The picture on the right compares the relative thickness of the 106Ru applictors made by BEBIG, the 125I (or 103Pd) plaques used by the COMS, and the Eye Physics plaques.

All plaques

The plaques designed for the COMS displace the 125I seeds by 1 mm from the sclera. Increasing the distance of a radiation source from the treatment volume reduces the geometrical inverse square effect resulting in a more homogeneous dose distribution. By offseting the seeds, the ratio of dose to regions proximal to the tumor apex (such as the sclera underlying the tumor) compared to dose at the tumor apex is less than it would be if the seeds were closer to the eye. It also means that the relative dose to regions of the eye distal to the apex is slightly increased. The COMS approach also results in a rather thick plaque. Using distance to reduce the effects of inverse square is a good approach for a single seed.

COMS plaques

Eye Physics plaques are thinner than the equivalent diameter COMS plaques and move the seeds physically closer to the eye. Because the distance between the seeds and tumor apex is less than in the COMS design, the inverse square effect is greater, so dose to the distal eye is slightly reduced compared to the COMS plaque! Dose to the proximal portion of the eye is also generally less than the COMS design. How can this be?

All 3rd generation Eye Physics plaques and most of the 2nd generation plaques employ a slotted design which positions collimating edges of gold in close proximity to the linear axis of each seed. These collimating edges absorb much of the shallow angle, laterally directed primary radiation emitted from each seed. This is radiation that does not directly encounter the tumor and which would otherwise overlap in the sclera and retina in front of a seed with laterally directed radiation from adjacent seeds. Depending upon a seed's orientation with respect to the rim of a plaque, slot collimation can also produce a fairly steep dose gradient beyond the plaque rim.

The collimated fields of view of the slots are designed to overlap in the sclera below the base of the tumor to prevent cold spots. Close to the source axis itself, internal self absorption (anisotropy) at shallow angles also serves to reduce the scleral and retinal dose.

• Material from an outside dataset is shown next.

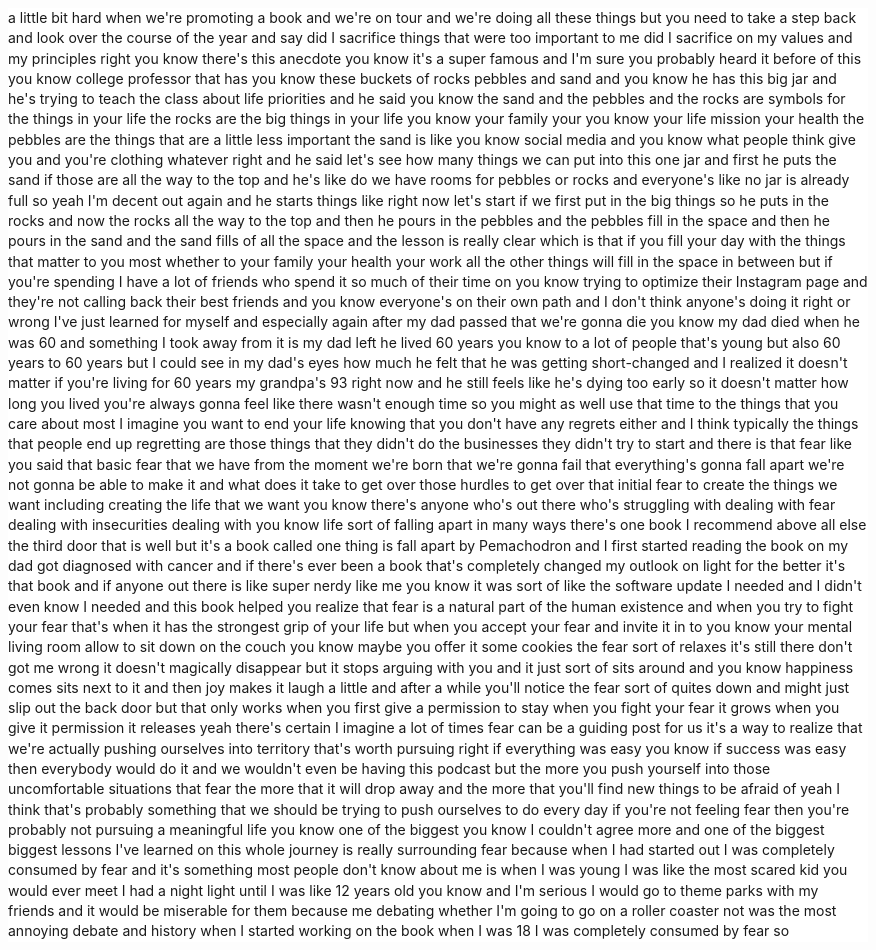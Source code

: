 a little bit hard when we're promoting a book and we're on tour and we're doing all these things but you need to take a step back and look over the course of the year and say did I sacrifice things that were too important to me did I sacrifice on my values and my principles right you know there's this anecdote you know it's a super famous and I'm sure you probably heard it before of this you know college professor that has you know these buckets of rocks pebbles and sand and you know he has this big jar and he's trying to teach the class about life priorities and he said you know the sand and the pebbles and the rocks are symbols for the things in your life the rocks are the big things in your life you know your family your you know your life mission your health the pebbles are the things that are a little less important the sand is like you know social media and you know what people think give you and you're clothing whatever right and he said let's see how many things we can put into this one jar and first he puts the sand if those are all the way to the top and he's like do we have rooms for pebbles or rocks and everyone's like no jar is already full so yeah I'm decent out again and he starts things like right now let's start if we first put in the big things so he puts in the rocks and now the rocks all the way to the top and then he pours in the pebbles and the pebbles fill in the space and then he pours in the sand and the sand fills of all the space and the lesson is really clear which is that if you fill your day with the things that matter to you most whether to your family your health your work all the other things will fill in the space in between but if you're spending I have a lot of friends who spend it so much of their time on you know trying to optimize their Instagram page and they're not calling back their best friends and you know everyone's on their own path and I don't think anyone's doing it right or wrong I've just learned for myself and especially again after my dad passed that we're gonna die you know my dad died when he was 60 and something I took away from it is my dad left he lived 60 years you know to a lot of people that's young but also 60 years to 60 years but I could see in my dad's eyes how much he felt that he was getting short-changed and I realized it doesn't matter if you're living for 60 years my grandpa's 93 right now and he still feels like he's dying too early so it doesn't matter how long you lived you're always gonna feel like there wasn't enough time so you might as well use that time to the things that you care about most I imagine you want to end your life knowing that you don't have any regrets either and I think typically the things that people end up regretting are those things that they didn't do the businesses they didn't try to start and there is that fear like you said that basic fear that we have from the moment we're born that we're gonna fail that everything's gonna fall apart we're not gonna be able to make it and what does it take to get over those hurdles to get over that initial fear to create the things we want including creating the life that we want you know there's anyone who's out there who's struggling with dealing with fear dealing with insecurities dealing with you know life sort of falling apart in many ways there's one book I recommend above all else the third door that is well but it's a book called one thing is fall apart by Pemachodron and I first started reading the book on my dad got diagnosed with cancer and if there's ever been a book that's completely changed my outlook on light for the better it's that book and if anyone out there is like super nerdy like me you know it was sort of like the software update I needed and I didn't even know I needed and this book helped you realize that fear is a natural part of the human existence and when you try to fight your fear that's when it has the strongest grip of your life but when you accept your fear and invite it in to you know your mental living room allow to sit down on the couch you know maybe you offer it some cookies the fear sort of relaxes it's still there don't got me wrong it doesn't magically disappear but it stops arguing with you and it just sort of sits around and you know happiness comes sits next to it and then joy makes it laugh a little and after a while you'll notice the fear sort of quites down and might just slip out the back door but that only works when you first give a permission to stay when you fight your fear it grows when you give it permission it releases yeah there's certain I imagine a lot of times fear can be a guiding post for us it's a way to realize that we're actually pushing ourselves into territory that's worth pursuing right if everything was easy you know if success was easy then everybody would do it and we wouldn't even be having this podcast but the more you push yourself into those uncomfortable situations that fear the more that it will drop away and the more that you'll find new things to be afraid of yeah I think that's probably something that we should be trying to push ourselves to do every day if you're not feeling fear then you're probably not pursuing a meaningful life you know one of the biggest you know I couldn't agree more and one of the biggest biggest lessons I've learned on this whole journey is really surrounding fear because when I had started out I was completely consumed by fear and it's something most people don't know about me is when I was young I was like the most scared kid you would ever meet I had a night light until I was like 12 years old you know and I'm serious I would go to theme parks with my friends and it would be miserable for them because me debating whether I'm going to go on a roller coaster not was the most annoying debate and history when I started working on the book when I was 18 I was completely consumed by fear so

This approach would not work for a single seed, but works well when there are many seeds. An analogy is external beam treatment using IMRT, CyberKnife or GammaKnife radiosurgery. None of these modalities would be effective given only a single beam. They depend on a large number of highly collimated beams coming from many directions, all converging on the tumor.

EP plaques

The above pictures illustrate the general principles of slotted vs shell & carrier collimation in a plane perpendicular to the seed axes at their centers, the illustrations do not specifically apply to any particular plaque model.